(Pictures paired with source code)
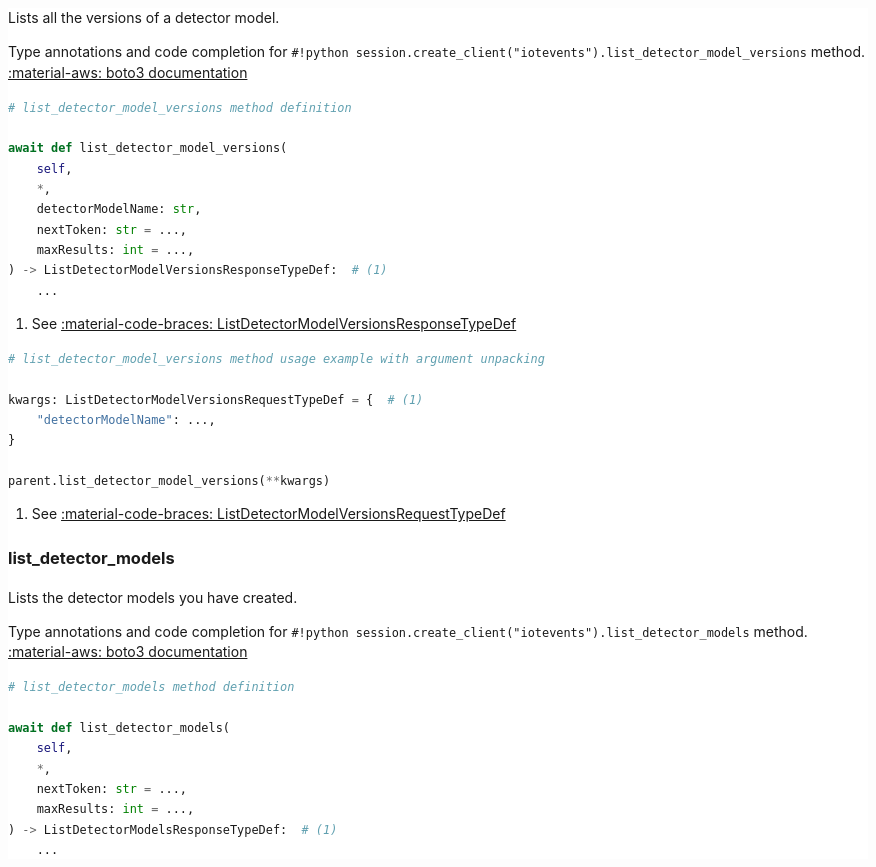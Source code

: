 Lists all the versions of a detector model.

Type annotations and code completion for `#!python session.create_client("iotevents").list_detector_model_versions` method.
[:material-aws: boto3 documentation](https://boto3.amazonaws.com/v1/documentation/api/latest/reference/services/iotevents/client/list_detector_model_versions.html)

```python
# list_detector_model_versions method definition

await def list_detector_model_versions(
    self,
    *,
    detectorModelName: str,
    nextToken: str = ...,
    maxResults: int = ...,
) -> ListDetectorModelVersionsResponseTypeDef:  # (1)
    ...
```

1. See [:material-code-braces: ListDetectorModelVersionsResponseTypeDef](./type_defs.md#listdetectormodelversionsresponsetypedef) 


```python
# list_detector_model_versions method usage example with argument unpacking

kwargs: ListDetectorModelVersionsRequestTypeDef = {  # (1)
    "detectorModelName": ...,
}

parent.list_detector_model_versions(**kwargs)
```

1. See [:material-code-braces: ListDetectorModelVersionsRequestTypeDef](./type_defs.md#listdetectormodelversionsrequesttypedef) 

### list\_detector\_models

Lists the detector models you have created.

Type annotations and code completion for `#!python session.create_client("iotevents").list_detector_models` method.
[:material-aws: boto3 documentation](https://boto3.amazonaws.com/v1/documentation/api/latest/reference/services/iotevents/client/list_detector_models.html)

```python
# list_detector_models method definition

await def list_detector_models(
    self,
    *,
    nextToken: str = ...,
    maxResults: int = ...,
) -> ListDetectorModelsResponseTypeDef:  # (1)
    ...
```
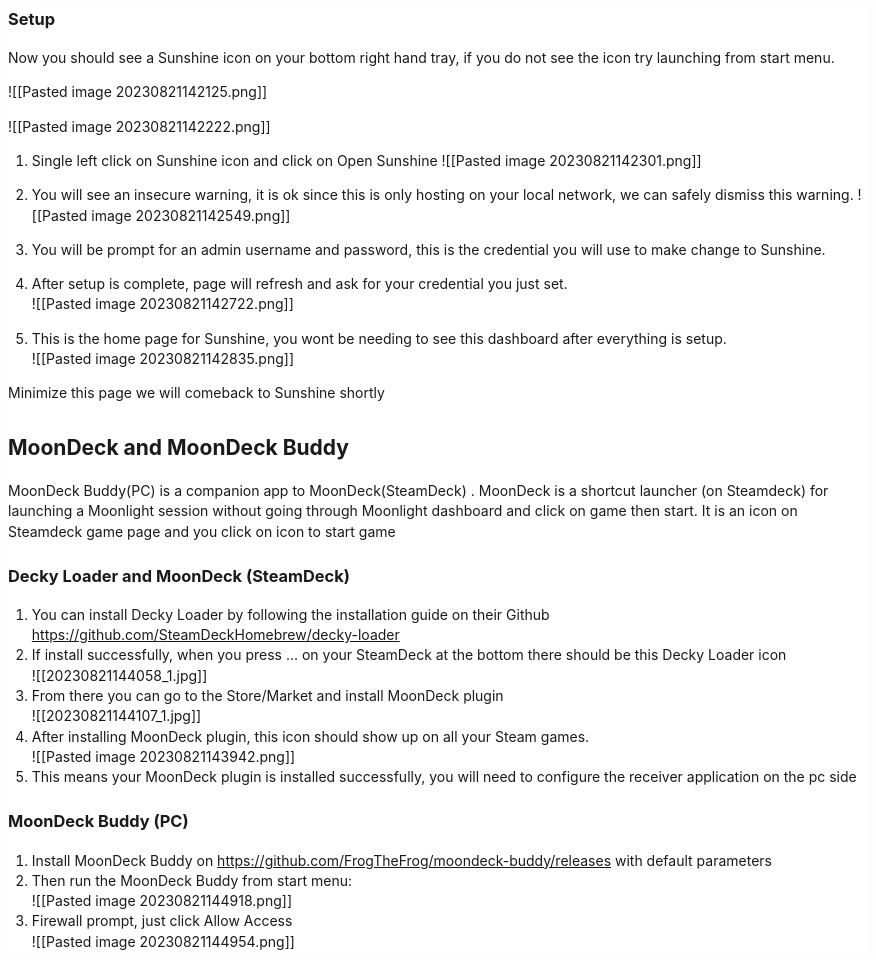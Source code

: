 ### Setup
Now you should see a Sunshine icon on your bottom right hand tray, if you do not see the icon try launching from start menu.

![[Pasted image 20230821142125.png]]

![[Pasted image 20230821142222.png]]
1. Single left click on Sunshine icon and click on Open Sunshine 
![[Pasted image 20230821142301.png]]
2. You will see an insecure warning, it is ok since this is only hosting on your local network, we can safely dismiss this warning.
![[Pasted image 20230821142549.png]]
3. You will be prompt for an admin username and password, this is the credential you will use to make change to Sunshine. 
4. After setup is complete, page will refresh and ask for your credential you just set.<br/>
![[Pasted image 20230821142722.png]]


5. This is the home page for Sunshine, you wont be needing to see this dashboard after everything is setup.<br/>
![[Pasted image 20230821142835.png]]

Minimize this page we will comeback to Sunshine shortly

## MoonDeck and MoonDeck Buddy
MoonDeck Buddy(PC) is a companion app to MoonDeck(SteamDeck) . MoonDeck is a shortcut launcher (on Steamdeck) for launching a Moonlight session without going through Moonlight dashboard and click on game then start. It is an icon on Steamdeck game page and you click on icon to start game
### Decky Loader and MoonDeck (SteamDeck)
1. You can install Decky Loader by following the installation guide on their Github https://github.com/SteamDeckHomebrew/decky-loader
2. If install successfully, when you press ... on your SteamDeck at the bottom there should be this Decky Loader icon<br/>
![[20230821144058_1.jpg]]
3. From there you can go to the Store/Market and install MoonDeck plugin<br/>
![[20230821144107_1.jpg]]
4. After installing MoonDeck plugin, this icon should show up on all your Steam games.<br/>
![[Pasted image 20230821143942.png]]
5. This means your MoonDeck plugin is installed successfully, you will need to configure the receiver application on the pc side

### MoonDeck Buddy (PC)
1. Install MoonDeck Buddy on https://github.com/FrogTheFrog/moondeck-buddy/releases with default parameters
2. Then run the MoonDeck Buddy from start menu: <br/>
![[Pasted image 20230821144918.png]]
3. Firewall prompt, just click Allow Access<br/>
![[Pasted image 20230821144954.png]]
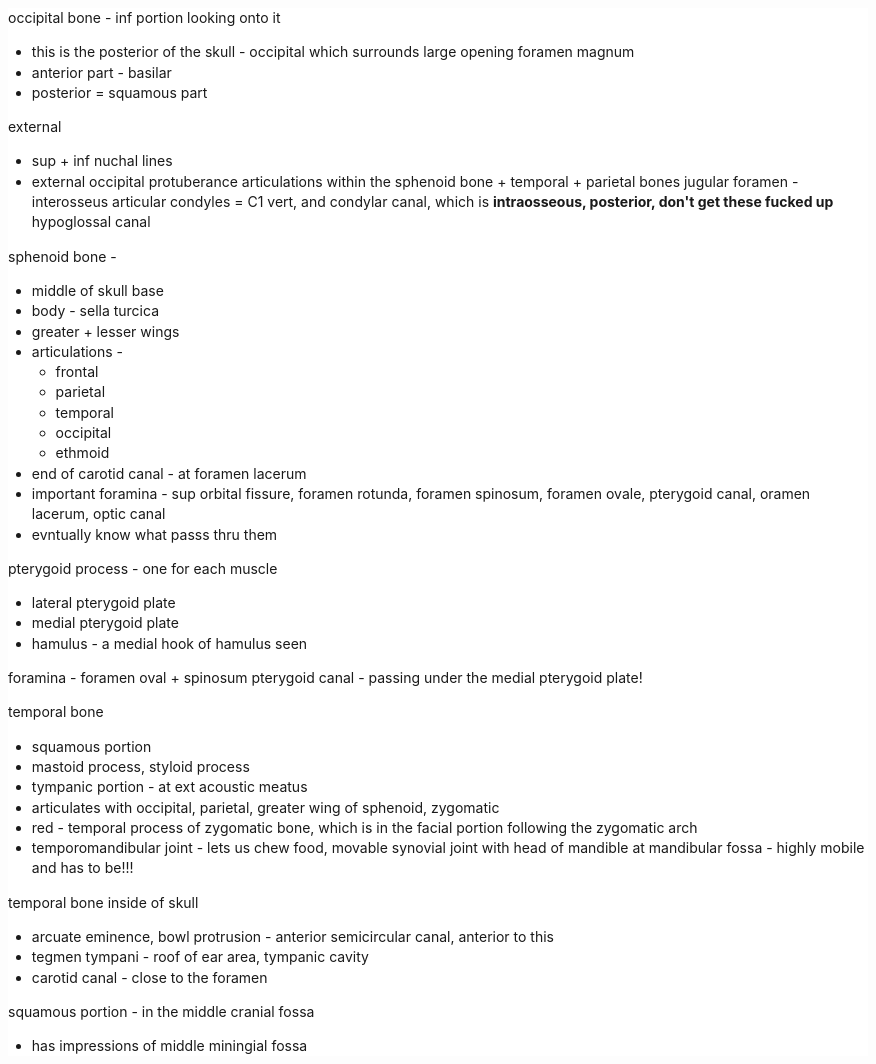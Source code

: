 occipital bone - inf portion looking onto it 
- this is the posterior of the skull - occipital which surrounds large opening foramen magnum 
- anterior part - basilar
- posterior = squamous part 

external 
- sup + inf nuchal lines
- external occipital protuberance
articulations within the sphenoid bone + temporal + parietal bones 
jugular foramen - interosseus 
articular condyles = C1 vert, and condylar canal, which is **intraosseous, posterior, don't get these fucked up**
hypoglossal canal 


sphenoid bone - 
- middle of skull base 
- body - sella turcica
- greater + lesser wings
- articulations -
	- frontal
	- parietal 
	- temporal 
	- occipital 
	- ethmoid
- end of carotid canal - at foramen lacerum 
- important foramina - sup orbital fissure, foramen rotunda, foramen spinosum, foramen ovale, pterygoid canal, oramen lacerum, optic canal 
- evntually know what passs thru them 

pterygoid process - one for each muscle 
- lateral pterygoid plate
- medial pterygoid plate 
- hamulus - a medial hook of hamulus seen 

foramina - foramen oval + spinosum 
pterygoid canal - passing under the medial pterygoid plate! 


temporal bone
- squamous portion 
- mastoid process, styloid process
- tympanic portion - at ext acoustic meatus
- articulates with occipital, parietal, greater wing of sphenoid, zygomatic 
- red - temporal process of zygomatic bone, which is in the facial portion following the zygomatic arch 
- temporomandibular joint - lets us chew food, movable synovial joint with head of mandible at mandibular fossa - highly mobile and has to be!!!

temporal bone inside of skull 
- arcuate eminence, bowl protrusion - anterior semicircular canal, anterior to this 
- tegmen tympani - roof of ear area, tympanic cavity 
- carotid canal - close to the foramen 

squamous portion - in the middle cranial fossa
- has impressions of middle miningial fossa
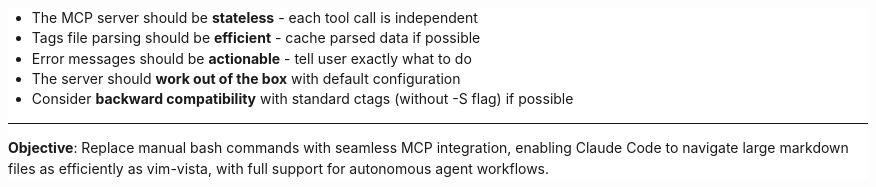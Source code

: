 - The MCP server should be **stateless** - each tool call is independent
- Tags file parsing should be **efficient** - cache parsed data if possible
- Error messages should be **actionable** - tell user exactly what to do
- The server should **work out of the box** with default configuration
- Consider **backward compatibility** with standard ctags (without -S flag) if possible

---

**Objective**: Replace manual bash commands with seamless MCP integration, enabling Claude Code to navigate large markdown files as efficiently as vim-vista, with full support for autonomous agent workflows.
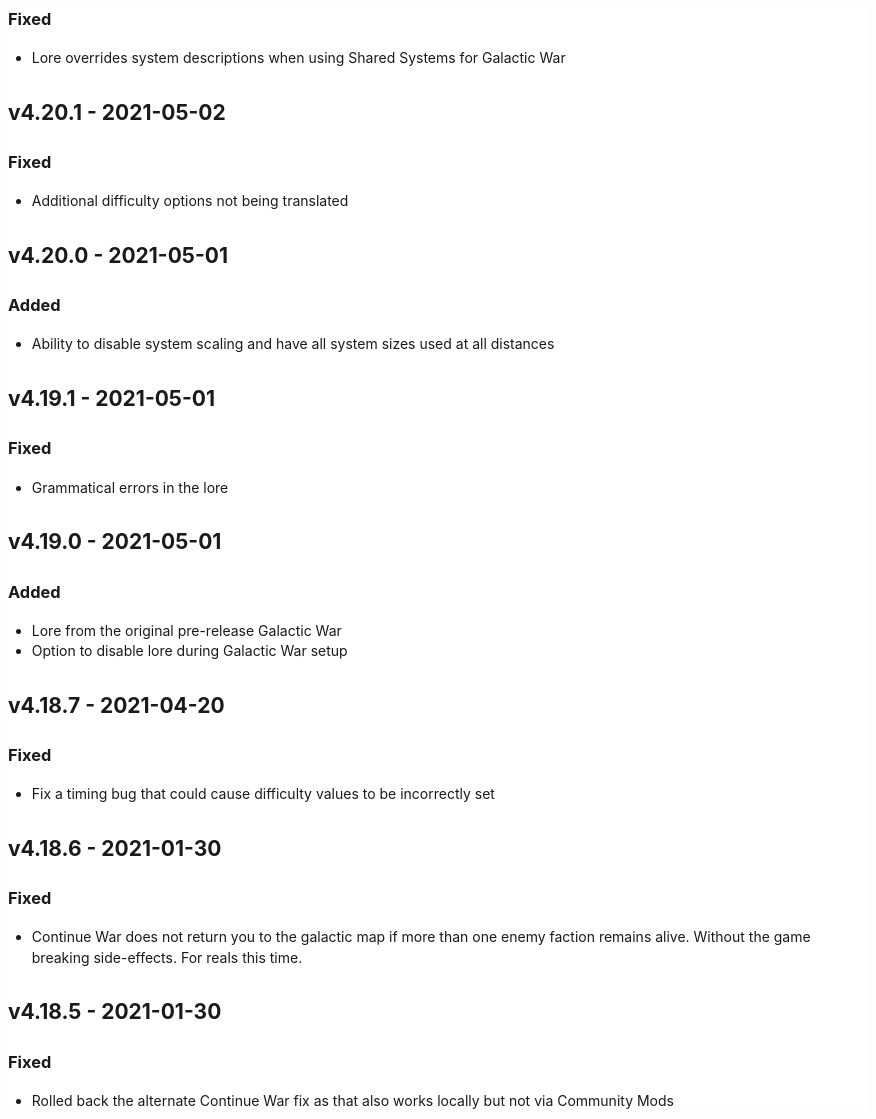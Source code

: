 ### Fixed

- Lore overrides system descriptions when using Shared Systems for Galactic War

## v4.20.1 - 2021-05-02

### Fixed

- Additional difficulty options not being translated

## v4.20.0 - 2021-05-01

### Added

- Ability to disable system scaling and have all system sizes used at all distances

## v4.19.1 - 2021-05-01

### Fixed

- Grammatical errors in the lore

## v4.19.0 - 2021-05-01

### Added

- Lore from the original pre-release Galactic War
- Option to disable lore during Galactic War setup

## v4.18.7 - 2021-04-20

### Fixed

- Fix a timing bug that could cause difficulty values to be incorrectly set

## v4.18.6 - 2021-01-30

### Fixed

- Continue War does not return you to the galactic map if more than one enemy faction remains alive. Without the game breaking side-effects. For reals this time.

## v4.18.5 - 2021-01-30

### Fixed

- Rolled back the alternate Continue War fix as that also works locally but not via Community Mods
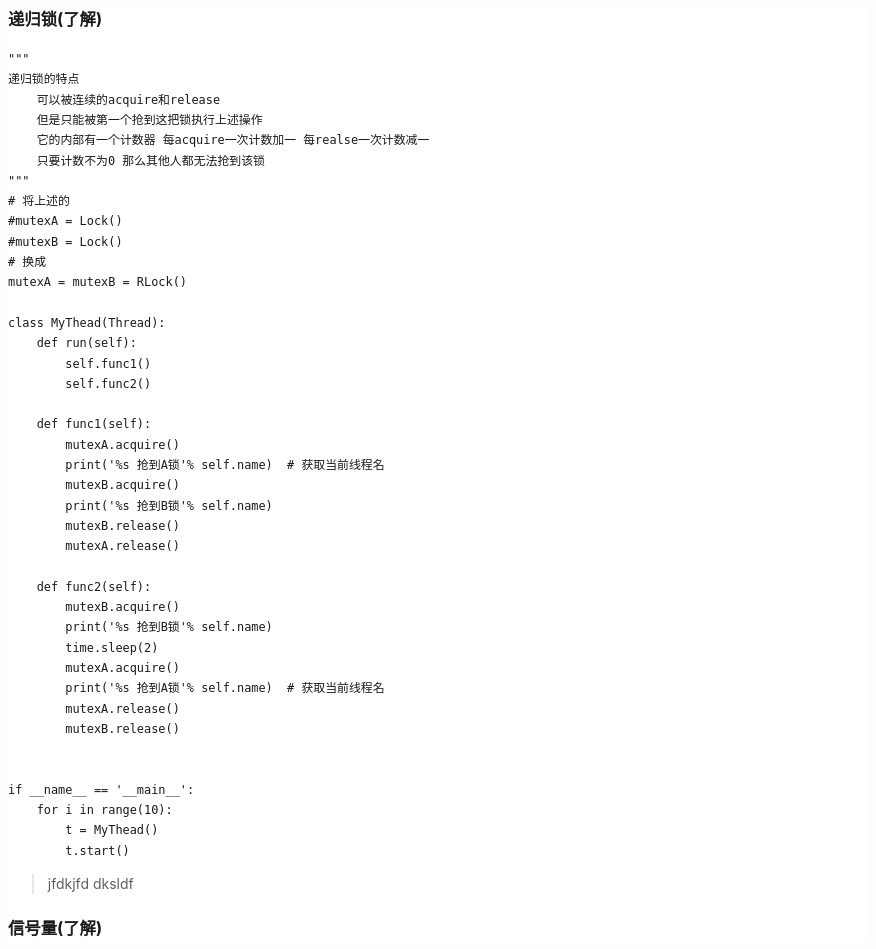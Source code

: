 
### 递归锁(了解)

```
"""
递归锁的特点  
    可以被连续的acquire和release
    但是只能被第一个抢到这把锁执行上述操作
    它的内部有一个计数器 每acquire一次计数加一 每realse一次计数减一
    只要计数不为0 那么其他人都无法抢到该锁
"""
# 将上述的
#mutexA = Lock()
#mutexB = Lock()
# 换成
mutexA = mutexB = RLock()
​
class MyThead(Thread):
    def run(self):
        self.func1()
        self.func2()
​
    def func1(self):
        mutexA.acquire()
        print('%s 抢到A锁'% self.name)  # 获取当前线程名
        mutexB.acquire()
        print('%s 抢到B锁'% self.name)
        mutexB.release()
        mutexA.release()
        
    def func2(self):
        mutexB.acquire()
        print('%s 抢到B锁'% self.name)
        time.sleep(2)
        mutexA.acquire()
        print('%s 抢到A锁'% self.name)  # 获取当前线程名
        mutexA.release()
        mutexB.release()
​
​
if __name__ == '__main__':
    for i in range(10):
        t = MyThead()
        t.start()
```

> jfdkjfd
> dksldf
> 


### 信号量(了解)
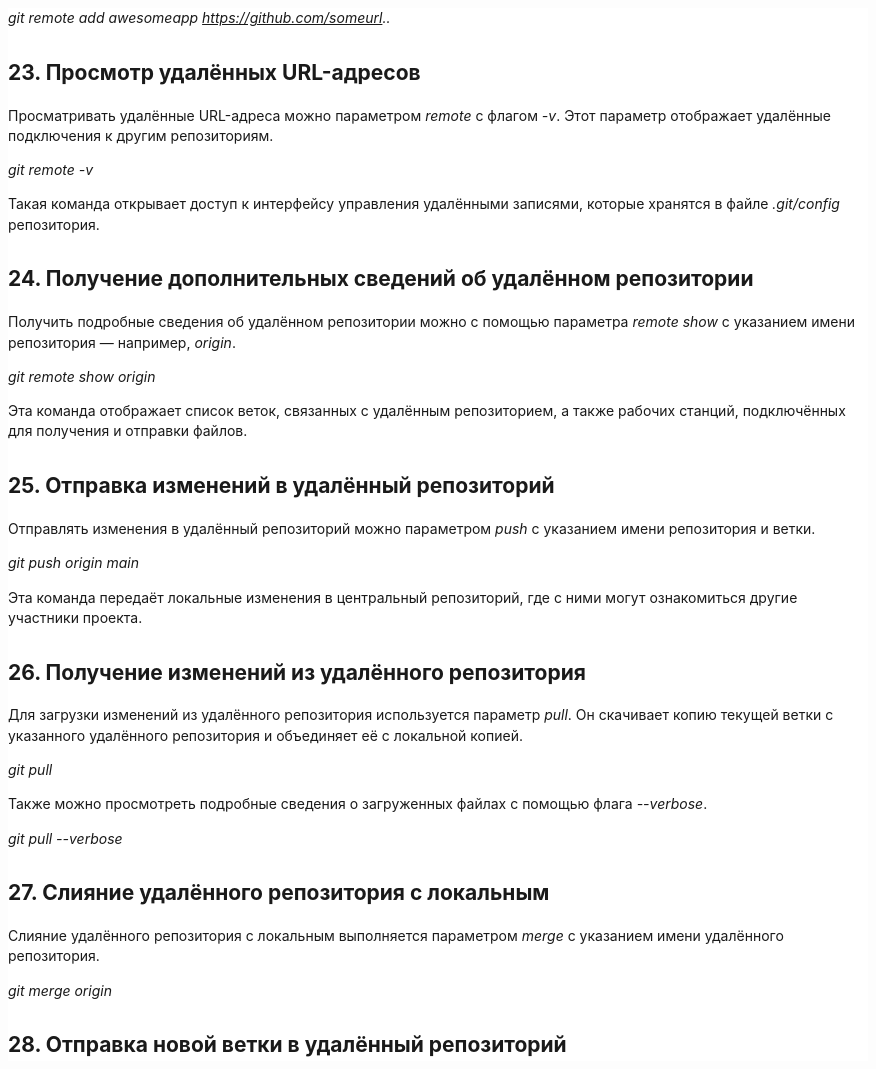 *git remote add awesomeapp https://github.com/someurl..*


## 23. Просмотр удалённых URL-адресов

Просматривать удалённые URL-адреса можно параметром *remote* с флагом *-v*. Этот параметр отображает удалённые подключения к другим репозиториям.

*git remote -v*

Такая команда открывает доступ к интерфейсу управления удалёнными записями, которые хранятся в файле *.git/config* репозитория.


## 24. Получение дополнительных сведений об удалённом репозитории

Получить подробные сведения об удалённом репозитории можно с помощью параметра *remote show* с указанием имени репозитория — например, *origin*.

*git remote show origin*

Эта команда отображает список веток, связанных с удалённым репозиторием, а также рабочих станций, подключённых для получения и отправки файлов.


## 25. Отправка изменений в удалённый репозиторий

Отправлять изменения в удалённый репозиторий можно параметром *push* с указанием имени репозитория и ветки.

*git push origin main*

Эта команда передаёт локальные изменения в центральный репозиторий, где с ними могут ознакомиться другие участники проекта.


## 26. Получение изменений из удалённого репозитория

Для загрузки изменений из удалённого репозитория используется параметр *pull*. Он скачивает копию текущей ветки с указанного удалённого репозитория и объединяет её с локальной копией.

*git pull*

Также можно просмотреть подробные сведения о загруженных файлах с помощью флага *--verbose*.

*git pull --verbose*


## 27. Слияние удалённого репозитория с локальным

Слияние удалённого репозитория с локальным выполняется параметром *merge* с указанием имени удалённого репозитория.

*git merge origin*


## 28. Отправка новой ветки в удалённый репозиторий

■ **AIM OF THE TASK**
Wherever the line holding "- tympanic portion - at ext acoustic meatus" falls in the entries above, copy exactly from it through the line holding "- red - temporal", inclusive, and add nothing.

■ **YOUR SOLUTION**
- tympanic portion - at ext acoustic meatus
- articulates with occipital, parietal, greater wing of sphenoid, zygomatic 
- red - temporal process of zygomatic bone, which is in the facial portion following the zygomatic arch 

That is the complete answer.